Tuesday 29 December 2009

Grasshopper turned Ant

So I've had all the fun - in the last 6 months I've been to Australia, Thailand, China, Ecuador, the UK and Ireland, India and some of the nicer bits of New Zealand - and now that it's summer and everyone else is at the beach, it's time for me to do the work and plough through all my notebooks of densely-written abbreviations that at the time I was convinced were so obvious, and which are now so impossibly obscure, and trawl through hundreds of photos, and churn out a mass of 1000-word stories some of which are already spoken for but most of which will be poor orphaned mites to be sent out into the harsh world to make their own living.

The current story is about the Hillary Trail, a newly-linked series of tracks through the Waitakere Ranges, where I went last week to speak to one of the Park Rangers - an outing which itself linked several of my own recent experiences.

The view above is a disappointingly poor photo of Whatipu Beach, from a track I last walked years ago with WOPs, the women's outdoor pursuits group I was a member of that taught me many useful things about the bush, most memorably never to trust the weather and always to be prepared for cold and rain.

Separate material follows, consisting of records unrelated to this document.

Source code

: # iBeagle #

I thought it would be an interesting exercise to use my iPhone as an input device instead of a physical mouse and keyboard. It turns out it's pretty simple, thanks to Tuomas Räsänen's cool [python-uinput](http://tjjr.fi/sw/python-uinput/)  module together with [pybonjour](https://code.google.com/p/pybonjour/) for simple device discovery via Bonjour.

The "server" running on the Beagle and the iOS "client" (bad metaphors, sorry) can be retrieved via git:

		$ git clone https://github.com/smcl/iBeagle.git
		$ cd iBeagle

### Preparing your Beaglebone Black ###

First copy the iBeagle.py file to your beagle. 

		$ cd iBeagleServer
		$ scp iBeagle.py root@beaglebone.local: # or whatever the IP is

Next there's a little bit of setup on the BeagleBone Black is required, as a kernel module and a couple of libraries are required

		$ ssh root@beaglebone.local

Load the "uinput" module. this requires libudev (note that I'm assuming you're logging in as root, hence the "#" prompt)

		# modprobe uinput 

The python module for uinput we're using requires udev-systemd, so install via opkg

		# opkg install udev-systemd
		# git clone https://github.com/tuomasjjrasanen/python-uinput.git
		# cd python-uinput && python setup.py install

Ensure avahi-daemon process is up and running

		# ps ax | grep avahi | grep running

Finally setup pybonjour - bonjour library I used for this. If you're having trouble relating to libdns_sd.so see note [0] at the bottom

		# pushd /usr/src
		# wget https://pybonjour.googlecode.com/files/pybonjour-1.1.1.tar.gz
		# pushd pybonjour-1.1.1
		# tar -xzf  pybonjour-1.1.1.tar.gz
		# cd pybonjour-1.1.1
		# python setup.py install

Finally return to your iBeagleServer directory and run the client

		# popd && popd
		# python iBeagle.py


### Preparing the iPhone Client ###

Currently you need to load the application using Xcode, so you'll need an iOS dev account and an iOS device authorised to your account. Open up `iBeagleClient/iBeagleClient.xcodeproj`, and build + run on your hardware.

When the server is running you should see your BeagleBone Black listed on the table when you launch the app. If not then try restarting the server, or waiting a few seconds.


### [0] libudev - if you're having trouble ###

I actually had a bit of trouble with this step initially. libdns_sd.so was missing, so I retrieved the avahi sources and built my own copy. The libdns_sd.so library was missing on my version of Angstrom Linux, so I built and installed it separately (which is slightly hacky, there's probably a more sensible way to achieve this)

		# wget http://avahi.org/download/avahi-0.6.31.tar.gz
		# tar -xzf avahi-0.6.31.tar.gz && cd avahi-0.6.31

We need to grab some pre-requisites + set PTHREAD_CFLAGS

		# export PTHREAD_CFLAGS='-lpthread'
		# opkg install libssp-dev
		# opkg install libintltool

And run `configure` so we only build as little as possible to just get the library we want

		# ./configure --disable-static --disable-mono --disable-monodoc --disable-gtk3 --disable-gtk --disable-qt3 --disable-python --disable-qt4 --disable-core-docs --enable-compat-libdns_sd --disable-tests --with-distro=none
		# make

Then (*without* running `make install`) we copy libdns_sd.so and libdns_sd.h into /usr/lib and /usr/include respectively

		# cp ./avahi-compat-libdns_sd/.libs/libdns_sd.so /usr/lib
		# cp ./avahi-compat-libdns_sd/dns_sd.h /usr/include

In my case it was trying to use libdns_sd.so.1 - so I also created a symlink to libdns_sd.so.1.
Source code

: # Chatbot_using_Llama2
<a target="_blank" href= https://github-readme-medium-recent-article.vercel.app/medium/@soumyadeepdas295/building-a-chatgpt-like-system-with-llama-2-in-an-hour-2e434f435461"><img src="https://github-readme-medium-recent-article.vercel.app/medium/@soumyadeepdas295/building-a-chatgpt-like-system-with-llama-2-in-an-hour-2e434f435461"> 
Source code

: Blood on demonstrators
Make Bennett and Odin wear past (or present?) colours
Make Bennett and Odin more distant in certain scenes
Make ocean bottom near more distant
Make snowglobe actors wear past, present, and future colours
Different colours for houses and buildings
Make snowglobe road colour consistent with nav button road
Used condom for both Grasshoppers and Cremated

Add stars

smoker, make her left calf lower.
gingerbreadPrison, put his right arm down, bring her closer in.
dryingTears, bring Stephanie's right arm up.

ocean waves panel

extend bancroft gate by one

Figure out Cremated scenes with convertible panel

So when, shortly after this photo was taken, it started to rain huge, fat, soaking drops and the ranger got wet, I was able to put on my coat and keep dry.

Also, the next beach along from this one is Karekare - moody, black sand, isolated - where The Piano was filmed, which helped pass some of the time on the Milford Track when the Australians and I vainly racked our brains to remember the name of the actor playing the woman [sorry, Holly Hunter]. Not that the scenery down there wasn't magnificent, but it did go on a bit, and it was helpful to distract ourselves from the toil of one foot after the other for hours and hours by some mental activity, like converting miles to kilometres and trying to work out speeds and ETAs. It was to my great advantage in this to be so hampered by the innumeracy that scraped me 61% in School Certificate maths, since when it's gone downhill.

My memory and computation skills also suffered something of a set-back when I fell down a flight of 8 stone steps at the Red Fort in New Delhi and whacked my head at the bottom. It was dark, we were running late because of the horrendous traffic, the lighting was inadequate and the top step was, inconceivably, raised above the level of the path. So I plunged down the steps, scoring huge bruises on my elbow and hip on the way to hitting my head, which I knew was going to happen as I fell, and which hurt when it did. And all to buy tickets for a stupid Son et Lumiere show that was hopelessly low-tech and dull: don't ever waste your time on it next time you're in Delhi.

Since when there's been dizziness, headaches, nausea and impaired metal acuity - but at least I can blame it on India, and not age.